In Jensen et al (1989) the effect of changing \(Re\) and of introducing roughness elements
onto the wall are also discussed and presented.
{{ figs:case029:tpbl-geom.png |Flow conditions}}
====Experimental Details====
===Experimental Set-up===
The experiments were carried out in a U-shaped oscillatory-flow water tunnel.
The working section was 10 m long and 0.39 m wide. Its height was \(H = 0.28\) m
in most of the tests of the present study.
The top and side walls
of the working section were made of smooth, transparent Perspex plates.

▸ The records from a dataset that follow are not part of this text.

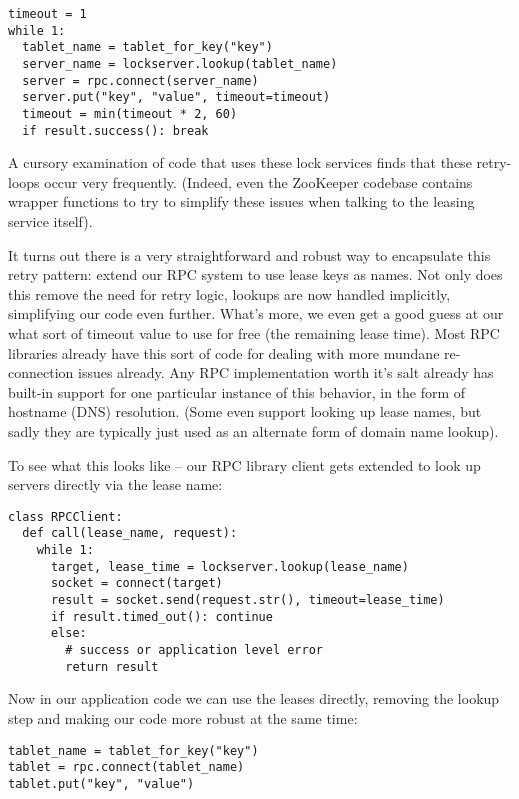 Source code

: \documentclass[psfig,10pt]{article}
\begin{document}
\begin{lstlisting}[caption=Fixed BigTable lookup.]
timeout = 1
while 1:
  tablet_name = tablet_for_key("key")
  server_name = lockserver.lookup(tablet_name)
  server = rpc.connect(server_name)
  server.put("key", "value", timeout=timeout)
  timeout = min(timeout * 2, 60)
  if result.success(): break
\end{lstlisting}

A cursory examination of code that uses these lock services finds that these
retry-loops occur very frequently.  (Indeed, even the ZooKeeper codebase
contains wrapper functions to try to simplify these issues when talking to the
leasing service itself). 

It turns out there is a very straightforward and robust way to encapsulate this
retry pattern: extend our RPC system to use lease keys as names. Not only does
this remove the need for retry logic, lookups are now handled implicitly,
simplifying our code even further.  What's more, we even get a good guess at
our what sort of timeout value to use for free (the remaining lease time).  Most
RPC libraries already have this sort of code for dealing with more mundane 
re-connection issues already.  Any RPC implementation worth it's salt already 
has built-in support for one particular instance of this behavior, in the form 
of hostname (DNS) resolution.  (Some even support looking up lease names,
but sadly they are typically just used as an alternate form of domain name 
lookup).

To see what this looks like -- our RPC library client gets extended to look up 
servers directly via the lease name:

\begin{lstlisting}[caption=Resolution integrated into RPC library.]
class RPCClient:
  def call(lease_name, request):
    while 1:
      target, lease_time = lockserver.lookup(lease_name)
      socket = connect(target)
      result = socket.send(request.str(), timeout=lease_time)
      if result.timed_out(): continue
      else:
        # success or application level error
        return result
\end{lstlisting}

Now in our application code we can use the leases directly, removing the lookup
step and making our code more robust at the same time:

\begin{lstlisting}[caption={Simple BigTable lookup, take 2.}]
tablet_name = tablet_for_key("key")
tablet = rpc.connect(tablet_name)
tablet.put("key", "value")
\end{lstlisting}
\end{document}
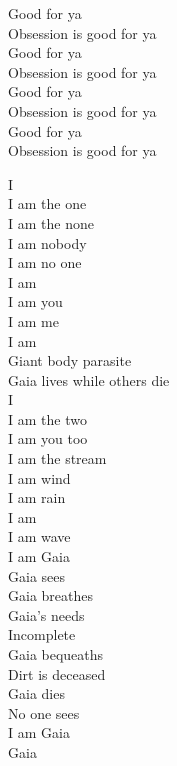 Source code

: Good for ya\\
Obsession is good for ya\\
Good for ya\\
Obsession is good for ya\\
Good for ya\\
Obsession is good for ya\\
Good for ya\\
Obsession is good for ya\\




I\\
I am the one\\
I am the none\\
I am nobody\\
I am no one\\
I am \\
I am you\\
I am me\\
I am \\

Giant body parasite\\
Gaia lives while others die\\

I\\
I am the two\\
I am you too\\
I am the stream\\
I am wind\\
I am rain\\
I am \\
I am wave\\
I am Gaia\\

Gaia sees\\
Gaia breathes\\
Gaia's needs\\
Incomplete\\
Gaia bequeaths\\
Dirt is deceased\\
Gaia dies\\
No one sees\\

I am Gaia\\

Gaia\\

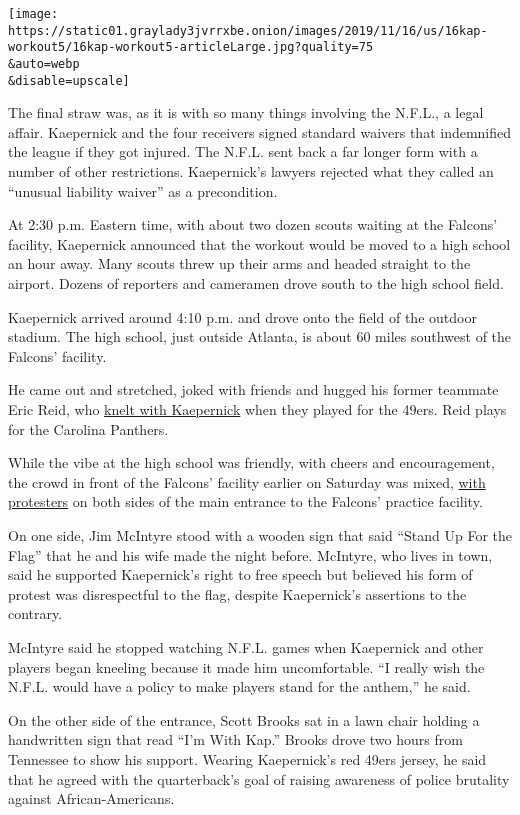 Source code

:\texttt{[image: https://static01.graylady3jvrrxbe.onion/images/2019/11/16/us/16kap-workout5/16kap-workout5-articleLarge.jpg?quality=75\\\&auto=webp\\\&disable=upscale]}

The final straw was, as it is with so many things involving the N.F.L.,
a legal affair. Kaepernick and the four receivers signed standard
waivers that indemnified the league if they got injured. The N.F.L. sent
back a far longer form with a number of other restrictions. Kaepernick's
lawyers rejected what they called an ``unusual liability waiver'' as a
precondition.

At 2:30 p.m. Eastern time, with about two dozen scouts waiting at the
Falcons' facility, Kaepernick announced that the workout would be moved
to a high school an hour away. Many scouts threw up their arms and
headed straight to the airport. Dozens of reporters and cameramen drove
south to the high school field.

Kaepernick arrived around 4:10 p.m. and drove onto the field of the
outdoor stadium. The high school, just outside Atlanta, is about 60
miles southwest of the Falcons' facility.

He came out and stretched, joked with friends and hugged his former
teammate Eric Reid, who
\href{https://www.nytimes3xbfgragh.onion/2017/09/25/opinion/colin-kaepernick-football-protests.html}{knelt
with Kaepernick} when they played for the 49ers. Reid plays for the
Carolina Panthers.

While the vibe at the high school was friendly, with cheers and
encouragement, the crowd in front of the Falcons' facility earlier on
Saturday was mixed,
\href{https://www.nytimes3xbfgragh.onion/2019/11/15/sports/football/kaepernick-jay-z.html}{with
protesters} on both sides of the main entrance to the Falcons' practice
facility.

On one side, Jim McIntyre stood with a wooden sign that said ``Stand Up
For the Flag'' that he and his wife made the night before. McIntyre, who
lives in town, said he supported Kaepernick's right to free speech but
believed his form of protest was disrespectful to the flag, despite
Kaepernick's assertions to the contrary.

McIntyre said he stopped watching N.F.L. games when Kaepernick and other
players began kneeling because it made him uncomfortable. ``I really
wish the N.F.L. would have a policy to make players stand for the
anthem,'' he said.

On the other side of the entrance, Scott Brooks sat in a lawn chair
holding a handwritten sign that read ``I'm With Kap.'' Brooks drove two
hours from Tennessee to show his support. Wearing Kaepernick's red 49ers
jersey, he said that he agreed with the quarterback's goal of raising
awareness of police brutality against African-Americans.

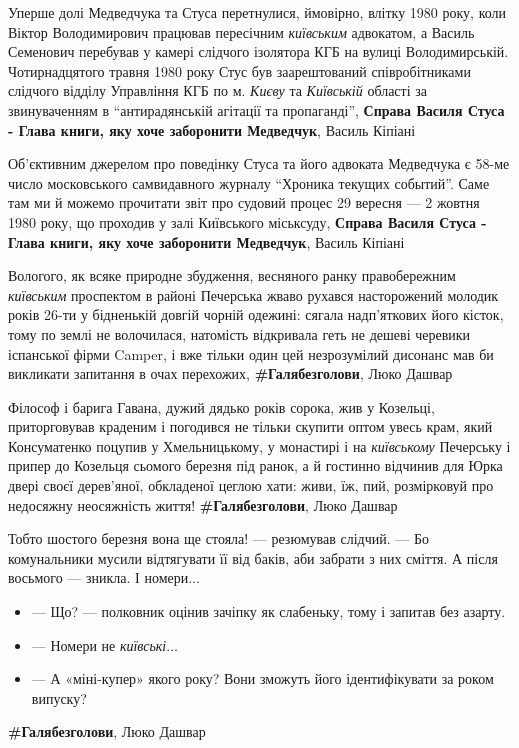 Уперше долі Медведчука та Стуса перетнулися, ймовірно, влітку 1980 року, коли
Віктор Володимирович працював пересічним \emph{київським} адвокатом, а Василь
Семенович перебував у камері слідчого ізолятора КГБ на вулиці Володимирській.
Чотирнадцятого травня 1980 року Стус був заарештований співробітниками слідчого
відділу Управління КГБ по м. \emph{Києву} та \emph{Київській} області за
звинуваченням в \enquote{антирадянській агітації та пропаганді}, 
\textbf{Справа Василя Стуса - Глава книги, яку хоче заборонити Медведчук},
Василь Кіпіані

Об'єктивним джерелом про поведінку Стуса та його адвоката Медведчука є 58-ме
число московського самвидавного журналу \enquote{Хроника текущих событий}. Саме
там ми й можемо прочитати звіт про судовий процес 29 вересня — 2 жовтня 1980
року, що проходив у залі Київського міськсуду, \textbf{Справа Василя Стуса -
Глава книги, яку хоче заборонити Медведчук}, Василь Кіпіані 

Вологого, як всяке природне збудження, весняного ранку правобережним
\emph{київським} проспектом в районі Печерська жваво рухався насторожений
молодик років 26-ти у бідненькій довгій чорній одежині: сягала надп'яткових
його кісток, тому по землі не волочилася, натомість відкривала геть не дешеві
черевики іспанської фірми Camper, і вже тільки один цей незрозумілий дисонанс
мав би викликати запитання в очах перехожих, \textbf{\#Галябезголови}, Люко
Дашвар

Філософ і барига Гавана, дужий дядько років сорока, жив у Козельці,
приторговував краденим і погодився не тільки скупити оптом увесь крам, який
Консуматенко поцупив у Хмельницькому, у монастирі і на \emph{київському} Печерську і
припер до Козельця сьомого березня під ранок, а й гостинно відчинив для Юрка
двері своєї дерев'яної, обкладеної цеглою хати: живи, їж, пий, розмірковуй про
недосяжну неосяжність життя!
\textbf{\#Галябезголови}, Люко Дашвар

Тобто шостого березня вона ще стояла! — резюмував слідчий. — Бо комунальники
мусили відтягувати її від баків, аби забрати з них сміття. А після восьмого —
зникла. І номери...
\begin{itemize}
\item — Що? — полковник оцінив зачіпку як слабеньку, тому і запитав без азарту.
\item — Номери не \emph{київські}...
\item — А «міні-купер» якого року? Вони зможуть його ідентифікувати за роком випуску?
\end{itemize}
\textbf{\#Галябезголови}, Люко Дашвар

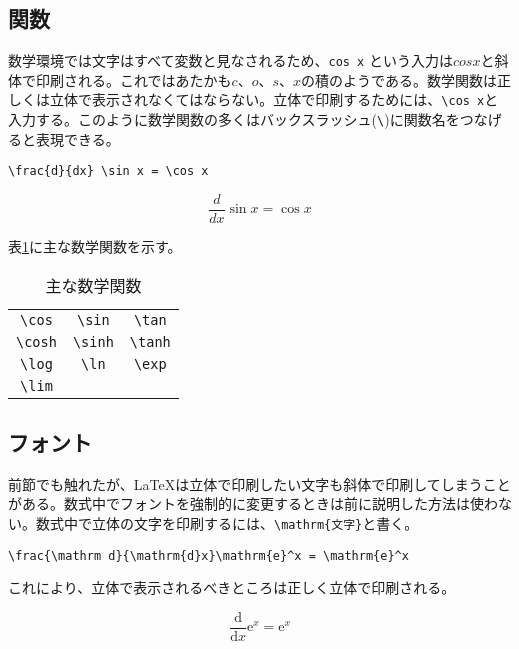 \subsection{関数}
\label{sec:latex:func}

数学環境では文字はすべて変数と見なされるため、\verb|cos x| という入力は\(cos x\)と斜体で印刷される。これではあたかも\(c\)、\(o\)、\(s\)、\(x\)の積のようである。数学関数は正しくは立体で表示されなくてはならない。立体で印刷するためには、\verb|\cos x|と入力する。このように数学関数の多くはバックスラッシュ(\texttt{\textbackslash})に関数名をつなげると表現できる。
\begin{reidai}
    \begin{verbatim}
\frac{d}{dx} \sin x = \cos x
\end{verbatim}
\end{reidai}
\vspace*{-1.5em}
\begin{kekka}
    \begin{equation*}
        \frac{d}{dx} \sin x = \cos x
    \end{equation*}
\end{kekka}
\noindent
表\ref{tab:func}に主な数学関数を示す。
\begin{table}[H]
    \centering
    \caption{主な数学関数}
    \label{tab:func}
    \begin{tabular}{ccc}
        \verb|\cos| & \verb|\sin| & \verb|\tan| \\
        \verb|\cosh| & \verb|\sinh| & \verb|\tanh| \\
        \verb|\log| & \verb|\ln| & \verb|\exp| \\
        \verb|\lim| &                         &                         \\
    \end{tabular}
\end{table}

\subsection{フォント}
\label{sec:latex:mathfont}

前節でも触れたが、\LaTeX は立体で印刷したい文字も斜体で印刷してしまうことがある。数式中でフォントを強制的に変更するときは前に説明した方法は使わない。数式中で立体の文字を印刷するには、\texttt{\textbackslash mathrm\{\textrm{文字}\}}と書く。
\begin{reidai}
    \begin{verbatim}
\frac{\mathrm d}{\mathrm{d}x}\mathrm{e}^x = \mathrm{e}^x
\end{verbatim}
\end{reidai}
\noindent これにより、立体で表示されるべきところは正しく立体で印刷される。
\begin{kekka}
    \begin{equation*}
        \frac{\mathrm d}{\mathrm{d}x}\mathrm{e}^x = \mathrm{e}^x
    \end{equation*}
\end{kekka}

The oscillatory flow in the tunnel was driven by an electronically controlled
pneumatic system. In the tests, the flow was maintained near its resonant period,
which is 9.72 s. The spectra of the velocity at the centreline of the tunnel
indicated that the contributions from the second and third harmonics to the motion
are negligible for all practical purposes.
The velocity distribution in the boundary layer over the bottom wall of the
tunnel was measured for three different beds. These consisted of a smooth bed
and two rough beds. For the smooth-bed tests PVC plates were fixed rigidly to
the bottom of the tunnel. One of the rough beds of the tests was achieved by
gluing a sheet of sandpaper on the bed. The roughness height of the sand paper was
measured to be \(k = 0.35\) mm, and the density of the protrusions was
80 grains/cm2. This resulted in a Nikuradse's equivalent
sand-roughness value of \(k_s = 0.84\) mm. The other rough bed, was obtained
directly by gluing sand of fairly uniform size one layer deep to the actual bottom
of the tunnel. The roughness height of this wall was measured to be \(k = 1.5\) mm.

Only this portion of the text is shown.